In the best of all possible worlds, the mutation of interest will have occurred spontaneously within a strain of mice that is already inbred. In this case, one can be reasonably confident that the mutant animal differs at only a single locus from non-mutant animals of the same strain. If the mutation allows homozygous viability and fertility, it can be propagated as a strain unto itself by inbreeding offspring from the original mutant animal. 16 If the mutation cannot be propagated in the homozygous state, it will be maintained by continuous backcrossing of heterozygous animals to the original inbred strain. In both cases, the new mutant strain is considered coisogenic because its genome is identical (isogenic) to that of its sister strain except at the mutant locus. In the past, coisogenic strains could only be obtained by luck when a spontaneous mutation happened to occur within an inbred strain. Today, one can initiate the production of coisogenic strains at any cloned locus through the use of the gene targeting technology described in Section 6.4.
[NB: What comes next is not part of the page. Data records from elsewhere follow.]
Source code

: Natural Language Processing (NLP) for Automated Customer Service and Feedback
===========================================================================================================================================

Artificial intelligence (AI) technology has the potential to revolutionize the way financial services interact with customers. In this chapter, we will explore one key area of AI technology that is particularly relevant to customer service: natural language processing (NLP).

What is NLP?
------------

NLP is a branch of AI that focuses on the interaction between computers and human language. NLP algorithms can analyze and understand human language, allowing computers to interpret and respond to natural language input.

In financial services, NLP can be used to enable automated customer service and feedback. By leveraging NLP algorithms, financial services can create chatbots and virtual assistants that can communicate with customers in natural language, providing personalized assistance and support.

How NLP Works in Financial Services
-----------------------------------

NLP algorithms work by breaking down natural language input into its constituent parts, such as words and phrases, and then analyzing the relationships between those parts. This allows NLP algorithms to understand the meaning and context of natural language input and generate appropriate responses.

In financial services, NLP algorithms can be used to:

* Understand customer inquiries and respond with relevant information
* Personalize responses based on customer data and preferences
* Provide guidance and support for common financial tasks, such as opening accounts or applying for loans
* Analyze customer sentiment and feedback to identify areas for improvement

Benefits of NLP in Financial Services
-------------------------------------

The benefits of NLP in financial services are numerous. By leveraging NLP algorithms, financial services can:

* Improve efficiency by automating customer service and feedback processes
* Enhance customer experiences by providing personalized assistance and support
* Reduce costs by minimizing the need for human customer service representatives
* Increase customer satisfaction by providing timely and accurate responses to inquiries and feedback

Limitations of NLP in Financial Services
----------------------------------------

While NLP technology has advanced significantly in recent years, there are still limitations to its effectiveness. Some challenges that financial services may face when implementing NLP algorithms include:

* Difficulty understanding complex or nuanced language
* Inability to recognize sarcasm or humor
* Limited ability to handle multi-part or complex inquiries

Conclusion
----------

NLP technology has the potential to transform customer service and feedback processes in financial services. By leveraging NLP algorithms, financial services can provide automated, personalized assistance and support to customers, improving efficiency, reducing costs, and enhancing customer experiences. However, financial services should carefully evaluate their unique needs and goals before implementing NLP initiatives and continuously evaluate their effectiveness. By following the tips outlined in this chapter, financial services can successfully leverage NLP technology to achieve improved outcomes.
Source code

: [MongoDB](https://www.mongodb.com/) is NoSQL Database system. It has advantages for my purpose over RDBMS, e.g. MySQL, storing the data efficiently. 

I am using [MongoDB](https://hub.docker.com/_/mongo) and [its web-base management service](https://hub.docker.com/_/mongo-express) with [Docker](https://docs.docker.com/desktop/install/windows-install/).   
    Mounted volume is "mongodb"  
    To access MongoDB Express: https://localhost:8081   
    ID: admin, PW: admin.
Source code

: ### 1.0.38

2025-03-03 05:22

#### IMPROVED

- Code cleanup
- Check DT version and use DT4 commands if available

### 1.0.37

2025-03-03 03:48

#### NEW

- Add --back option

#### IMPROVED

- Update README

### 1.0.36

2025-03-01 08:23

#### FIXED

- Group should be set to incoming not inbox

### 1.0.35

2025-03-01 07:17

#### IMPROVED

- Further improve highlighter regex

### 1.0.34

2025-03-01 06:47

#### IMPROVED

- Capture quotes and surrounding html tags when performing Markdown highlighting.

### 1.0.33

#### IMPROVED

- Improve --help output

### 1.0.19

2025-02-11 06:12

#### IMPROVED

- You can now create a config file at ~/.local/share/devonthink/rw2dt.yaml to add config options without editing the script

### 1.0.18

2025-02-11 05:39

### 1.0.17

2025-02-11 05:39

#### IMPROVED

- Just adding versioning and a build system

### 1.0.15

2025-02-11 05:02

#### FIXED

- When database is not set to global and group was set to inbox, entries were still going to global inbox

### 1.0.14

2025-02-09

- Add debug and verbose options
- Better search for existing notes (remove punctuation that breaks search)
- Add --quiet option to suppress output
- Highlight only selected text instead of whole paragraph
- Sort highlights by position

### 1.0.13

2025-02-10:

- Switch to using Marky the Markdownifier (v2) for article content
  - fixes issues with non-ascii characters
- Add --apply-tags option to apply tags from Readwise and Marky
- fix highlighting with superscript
Coisogenic strains are named with a compound symbol consisting of two parts separated by a hyphen: the first part is the full or abbreviated symbol for the original inbred strain; the second part is the symbol for the mutation or variant allele. If the mutation is maintained in a homozygous state within the coisogenic strain, the mutant symbol is used alone; if the mutation is maintained in a heterozygous state, the +/m genotype symbol is used (where m is the mutation). For example: if the mutation nude (nu) appeared in the BALB/cJ strain, and the new coisogenic strain was homozygous for this mutation, its complete symbol would be [BALB/cJ-nu]; if the semidominant lethal mutation T appeared in the C57BL/6J strain, and the new coisogenic strain was maintained by backcrossing to the parental strain, its symbol would be [B6-T/+].
A large number of mouse mutations and variants with interesting phenotypic effects have been identified and characterized over the last 90 years. Most of these mutations were not found within strains that were already inbred and, to date, most of the genes that underlie these mutations remain uncloned. Thus, in all of these cases, coisogenicity is not a possibility. However, even when a gene has been cloned, and the generation of a coisogenic mutant through the gene targeting technology is a possibility, this approach is still extremely tedious and, at the time of this writing, there is no guarantee of a successful outcome. There are other reasons why spontaneous mouse mutations are often important even when the gene underlying the mutation has been cloned. The spontaneous mutation may not be a "knockout" but instead may exert a more subtle effect on gene function which could provide special insight into the action of the wild-type allele. Furthermore, the phenotypic effects of many older mutations have been studied in tedious detail by classical embryologists and other scientists, and it can be advantageous to a contemporary scientist to build upon these classical studies.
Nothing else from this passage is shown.